═════ Task inputs ═════

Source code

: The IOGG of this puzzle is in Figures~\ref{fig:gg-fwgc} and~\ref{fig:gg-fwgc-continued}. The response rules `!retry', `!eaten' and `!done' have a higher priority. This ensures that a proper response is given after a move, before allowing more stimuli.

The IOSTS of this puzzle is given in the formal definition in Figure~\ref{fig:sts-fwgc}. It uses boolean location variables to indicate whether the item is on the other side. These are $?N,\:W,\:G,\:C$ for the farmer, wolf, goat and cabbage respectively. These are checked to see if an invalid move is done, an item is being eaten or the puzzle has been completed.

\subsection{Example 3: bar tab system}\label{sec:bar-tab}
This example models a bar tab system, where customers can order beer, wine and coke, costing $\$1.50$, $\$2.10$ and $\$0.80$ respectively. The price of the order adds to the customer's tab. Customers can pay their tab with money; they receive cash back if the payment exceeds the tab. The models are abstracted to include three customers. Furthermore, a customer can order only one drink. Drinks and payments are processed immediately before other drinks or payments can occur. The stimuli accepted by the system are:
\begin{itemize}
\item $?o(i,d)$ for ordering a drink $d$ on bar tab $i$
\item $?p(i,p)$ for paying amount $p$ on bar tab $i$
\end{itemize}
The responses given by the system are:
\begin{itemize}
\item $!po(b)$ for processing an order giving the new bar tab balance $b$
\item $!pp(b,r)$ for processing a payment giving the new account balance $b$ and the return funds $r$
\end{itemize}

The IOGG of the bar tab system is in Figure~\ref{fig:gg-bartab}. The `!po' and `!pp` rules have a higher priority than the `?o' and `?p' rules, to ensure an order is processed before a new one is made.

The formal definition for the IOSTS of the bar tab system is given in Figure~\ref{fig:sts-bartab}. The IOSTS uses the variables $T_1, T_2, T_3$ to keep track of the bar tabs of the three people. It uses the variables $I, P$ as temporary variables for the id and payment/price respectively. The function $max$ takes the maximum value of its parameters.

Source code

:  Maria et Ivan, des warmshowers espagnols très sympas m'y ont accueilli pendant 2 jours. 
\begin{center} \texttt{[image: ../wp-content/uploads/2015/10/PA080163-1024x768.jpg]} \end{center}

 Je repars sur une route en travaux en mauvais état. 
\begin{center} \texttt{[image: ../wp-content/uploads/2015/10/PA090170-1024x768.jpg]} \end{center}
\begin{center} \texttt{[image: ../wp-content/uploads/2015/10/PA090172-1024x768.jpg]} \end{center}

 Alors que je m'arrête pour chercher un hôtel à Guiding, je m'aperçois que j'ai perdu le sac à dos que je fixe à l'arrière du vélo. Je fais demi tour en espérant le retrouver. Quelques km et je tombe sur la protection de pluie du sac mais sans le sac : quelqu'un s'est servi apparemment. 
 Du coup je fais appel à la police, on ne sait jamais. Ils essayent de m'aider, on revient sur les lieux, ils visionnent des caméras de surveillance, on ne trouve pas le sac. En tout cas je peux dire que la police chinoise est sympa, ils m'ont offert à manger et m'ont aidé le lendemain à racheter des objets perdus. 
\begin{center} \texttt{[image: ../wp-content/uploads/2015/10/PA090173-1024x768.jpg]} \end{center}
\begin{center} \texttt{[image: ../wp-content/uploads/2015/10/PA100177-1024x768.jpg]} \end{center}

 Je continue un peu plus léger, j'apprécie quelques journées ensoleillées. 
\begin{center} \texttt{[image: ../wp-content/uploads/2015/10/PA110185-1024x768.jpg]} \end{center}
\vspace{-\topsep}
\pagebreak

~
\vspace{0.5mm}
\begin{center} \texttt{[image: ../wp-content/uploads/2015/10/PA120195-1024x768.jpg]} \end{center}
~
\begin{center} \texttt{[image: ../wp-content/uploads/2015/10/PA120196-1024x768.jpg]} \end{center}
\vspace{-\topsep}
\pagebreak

═════

Where does the string "balance" appear in the records above? Show every line that holds it.

\item $!po(b)$ for processing an order giving the new bar tab balance $b$
\item $!pp(b,r)$ for processing a payment giving the new account balance $b$ and the return funds $r$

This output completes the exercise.